Dublin, on U.S. Inauguration Day, didn't seem to notice. Oh, they played a few clips that night of the American president saying, "The survival of liberty in our land increasingly depends on the success of liberty in other lands."
But that was not their lead story.
The picture on the front page of The Irish Times was a large four-color picture of a small Iraqi girl. Her little body was a coil of steel. She sat knees up, cowering, screaming madly into the dark night. Her white clothes and spread hands and small tight face were blood-spattered. The blood was the blood of her father and mother, shot through the car window in Tal Afar by American soldiers while she sat beside her parents in the car, her four brothers and sisters in the back seat.
The pictures swept across Europe the morning that Bush was being sworn in a second time.

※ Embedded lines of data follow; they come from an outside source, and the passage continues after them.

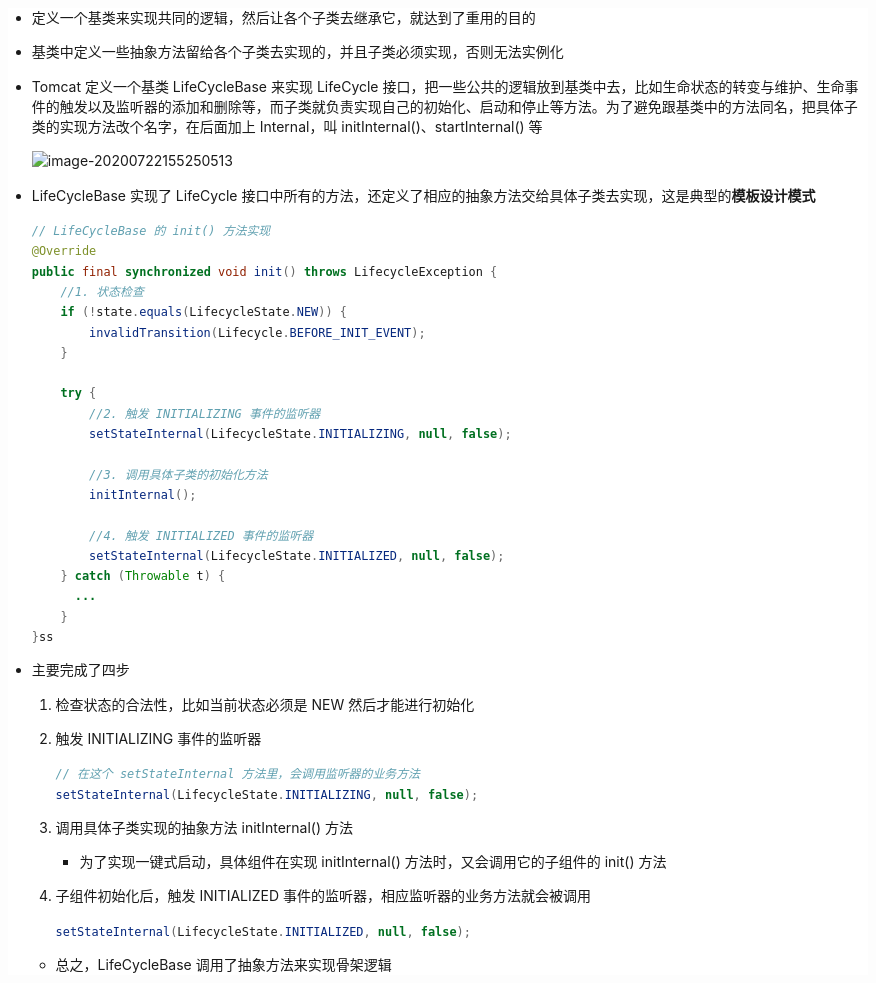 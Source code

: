 * 定义一个基类来实现共同的逻辑，然后让各个子类去继承它，就达到了重用的目的

* 基类中定义一些抽象方法留给各个子类去实现的，并且子类必须实现，否则无法实例化

* Tomcat 定义一个基类 LifeCycleBase 来实现 LifeCycle 接口，把一些公共的逻辑放到基类中去，比如生命状态的转变与维护、生命事件的触发以及监听器的添加和删除等，而子类就负责实现自己的初始化、启动和停止等方法。为了避免跟基类中的方法同名，把具体子类的实现方法改个名字，在后面加上 Internal，叫 initInternal()、startInternal() 等

  ![image-20200722155250513](/Users/dingyuanjie/Documents/study/github/woodyprogram/img/image-20200722155250513.png)

* LifeCycleBase 实现了 LifeCycle 接口中所有的方法，还定义了相应的抽象方法交给具体子类去实现，这是典型的**模板设计模式**

  ```java
  // LifeCycleBase 的 init() 方法实现
  @Override
  public final synchronized void init() throws LifecycleException {
      //1. 状态检查
      if (!state.equals(LifecycleState.NEW)) {
          invalidTransition(Lifecycle.BEFORE_INIT_EVENT);
      }
   
      try {
          //2. 触发 INITIALIZING 事件的监听器
          setStateInternal(LifecycleState.INITIALIZING, null, false);
          
          //3. 调用具体子类的初始化方法
          initInternal();
          
          //4. 触发 INITIALIZED 事件的监听器
          setStateInternal(LifecycleState.INITIALIZED, null, false);
      } catch (Throwable t) {
        ...
      }
  }ss
  ```

* 主要完成了四步

  1. 检查状态的合法性，比如当前状态必须是 NEW 然后才能进行初始化

  2. 触发 INITIALIZING 事件的监听器

     ```java
     // 在这个 setStateInternal 方法里，会调用监听器的业务方法
     setStateInternal(LifecycleState.INITIALIZING, null, false);
     ```

  3. 调用具体子类实现的抽象方法 initInternal() 方法

     * 为了实现一键式启动，具体组件在实现 initInternal() 方法时，又会调用它的子组件的 init() 方法

  4. 子组件初始化后，触发 INITIALIZED 事件的监听器，相应监听器的业务方法就会被调用

     ```java
     setStateInternal(LifecycleState.INITIALIZED, null, false);
     ```

  * 总之，LifeCycleBase 调用了抽象方法来实现骨架逻辑
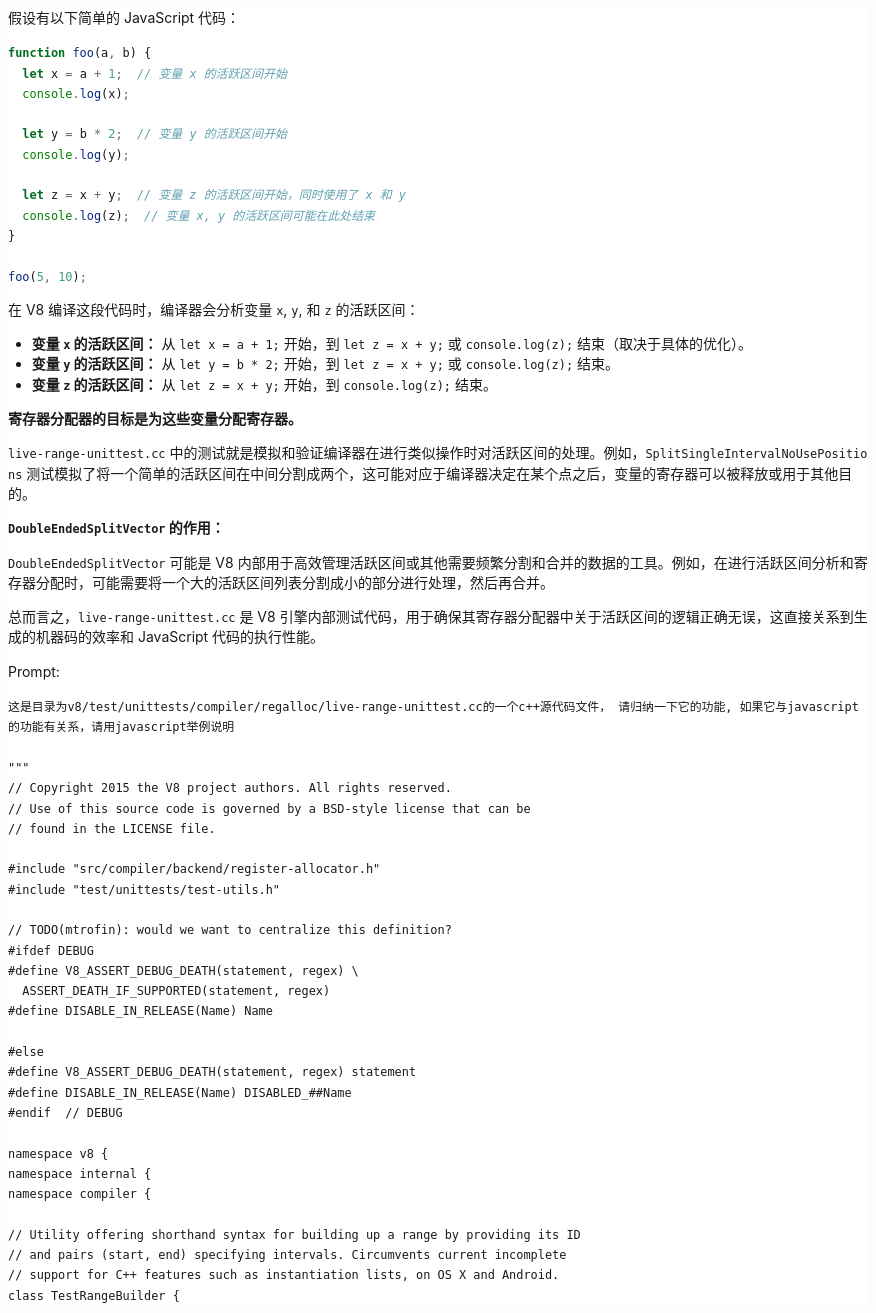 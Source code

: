 假设有以下简单的 JavaScript 代码：

```javascript
function foo(a, b) {
  let x = a + 1;  // 变量 x 的活跃区间开始
  console.log(x);

  let y = b * 2;  // 变量 y 的活跃区间开始
  console.log(y);

  let z = x + y;  // 变量 z 的活跃区间开始，同时使用了 x 和 y
  console.log(z);  // 变量 x, y 的活跃区间可能在此处结束
}

foo(5, 10);
```

在 V8 编译这段代码时，编译器会分析变量 `x`, `y`, 和 `z` 的活跃区间：

* **变量 `x` 的活跃区间：** 从 `let x = a + 1;` 开始，到 `let z = x + y;` 或 `console.log(z);` 结束（取决于具体的优化）。
* **变量 `y` 的活跃区间：** 从 `let y = b * 2;` 开始，到 `let z = x + y;` 或 `console.log(z);` 结束。
* **变量 `z` 的活跃区间：** 从 `let z = x + y;` 开始，到 `console.log(z);` 结束。

**寄存器分配器的目标是为这些变量分配寄存器。**

`live-range-unittest.cc` 中的测试就是模拟和验证编译器在进行类似操作时对活跃区间的处理。例如，`SplitSingleIntervalNoUsePositions` 测试模拟了将一个简单的活跃区间在中间分割成两个，这可能对应于编译器决定在某个点之后，变量的寄存器可以被释放或用于其他目的。

**`DoubleEndedSplitVector` 的作用：**

`DoubleEndedSplitVector` 可能是 V8 内部用于高效管理活跃区间或其他需要频繁分割和合并的数据的工具。例如，在进行活跃区间分析和寄存器分配时，可能需要将一个大的活跃区间列表分割成小的部分进行处理，然后再合并。

总而言之，`live-range-unittest.cc` 是 V8 引擎内部测试代码，用于确保其寄存器分配器中关于活跃区间的逻辑正确无误，这直接关系到生成的机器码的效率和 JavaScript 代码的执行性能。

Prompt: 
```
这是目录为v8/test/unittests/compiler/regalloc/live-range-unittest.cc的一个c++源代码文件， 请归纳一下它的功能, 如果它与javascript的功能有关系，请用javascript举例说明

"""
// Copyright 2015 the V8 project authors. All rights reserved.
// Use of this source code is governed by a BSD-style license that can be
// found in the LICENSE file.

#include "src/compiler/backend/register-allocator.h"
#include "test/unittests/test-utils.h"

// TODO(mtrofin): would we want to centralize this definition?
#ifdef DEBUG
#define V8_ASSERT_DEBUG_DEATH(statement, regex) \
  ASSERT_DEATH_IF_SUPPORTED(statement, regex)
#define DISABLE_IN_RELEASE(Name) Name

#else
#define V8_ASSERT_DEBUG_DEATH(statement, regex) statement
#define DISABLE_IN_RELEASE(Name) DISABLED_##Name
#endif  // DEBUG

namespace v8 {
namespace internal {
namespace compiler {

// Utility offering shorthand syntax for building up a range by providing its ID
// and pairs (start, end) specifying intervals. Circumvents current incomplete
// support for C++ features such as instantiation lists, on OS X and Android.
class TestRangeBuilder {
``` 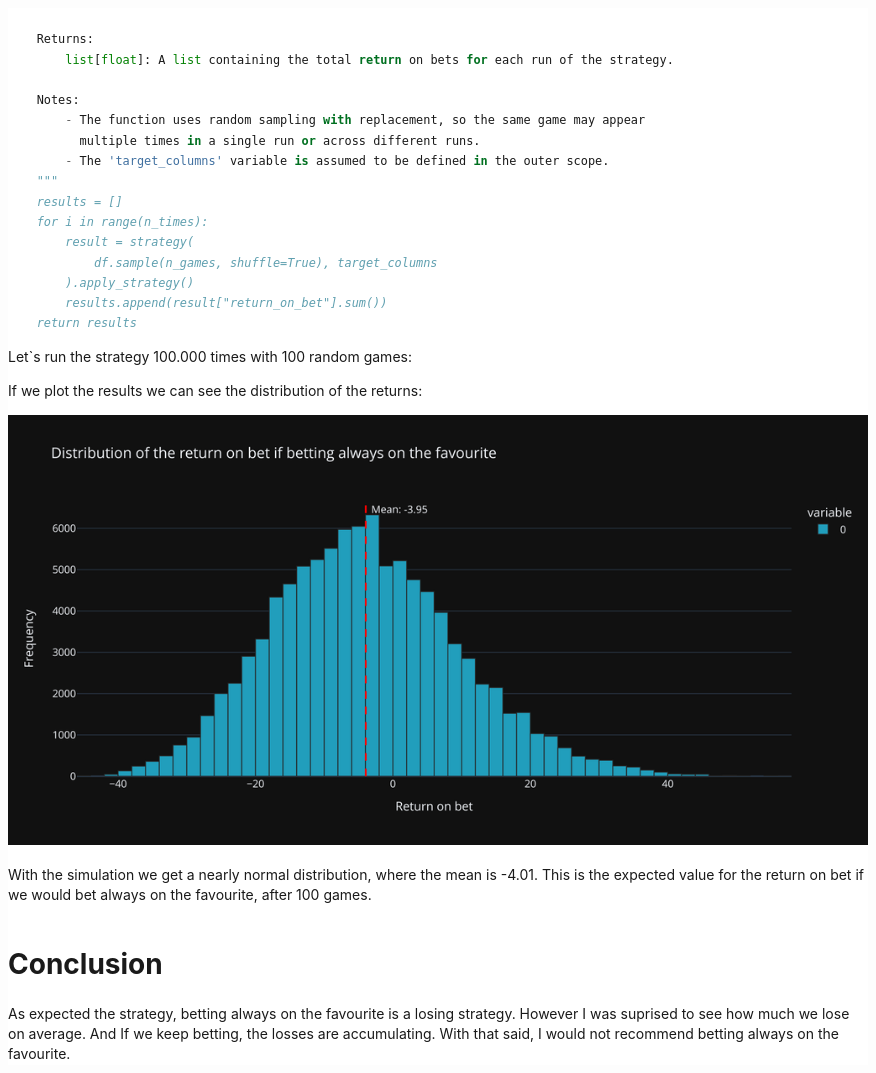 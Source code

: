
 ```python

    Returns:
        list[float]: A list containing the total return on bets for each run of the strategy.

    Notes:
        - The function uses random sampling with replacement, so the same game may appear
          multiple times in a single run or across different runs.
        - The 'target_columns' variable is assumed to be defined in the outer scope.
    """
    results = []
    for i in range(n_times):
        result = strategy(
            df.sample(n_games, shuffle=True), target_columns
        ).apply_strategy()
        results.append(result["return_on_bet"].sum())
    return results
```

Let`s run the strategy 100.000 times with 100 random games:

If we plot the results we can see the distribution of the returns:


    
![svg](resources/output_18_0.svg)
    


With the simulation we get a nearly normal distribution, where the mean is -4.01. This is the expected value for the return on bet if we would bet always on the favourite, after 100 games.

# Conclusion

As expected the strategy, betting always on the favourite is a losing strategy. However I was suprised to see how much we lose on average. And If we keep betting, the losses are accumulating. With that said, I would not recommend betting always on the favourite.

But what Sister Joan asks is what we all need to really be asking ourselves:
In Iraq, for every dead U.S. soldier, there are 14 other deaths, 93 percent of them are civilian. But those things happen in war, the story says. It's all for a greater good, we have to remember. It's all to free them. It's all being done to spread "liberty."
From where I stand, the only question now is who or what will free us from the 21st century's new definition of bravery. Who will free us from the notion that killing children or their civilian parents takes courage?
If we're not wrestling still with what our leaders are doing in our name, then we have lost our sense of moral direction. We must continue to question and continue to challenge this slippage of a moral compass in our country.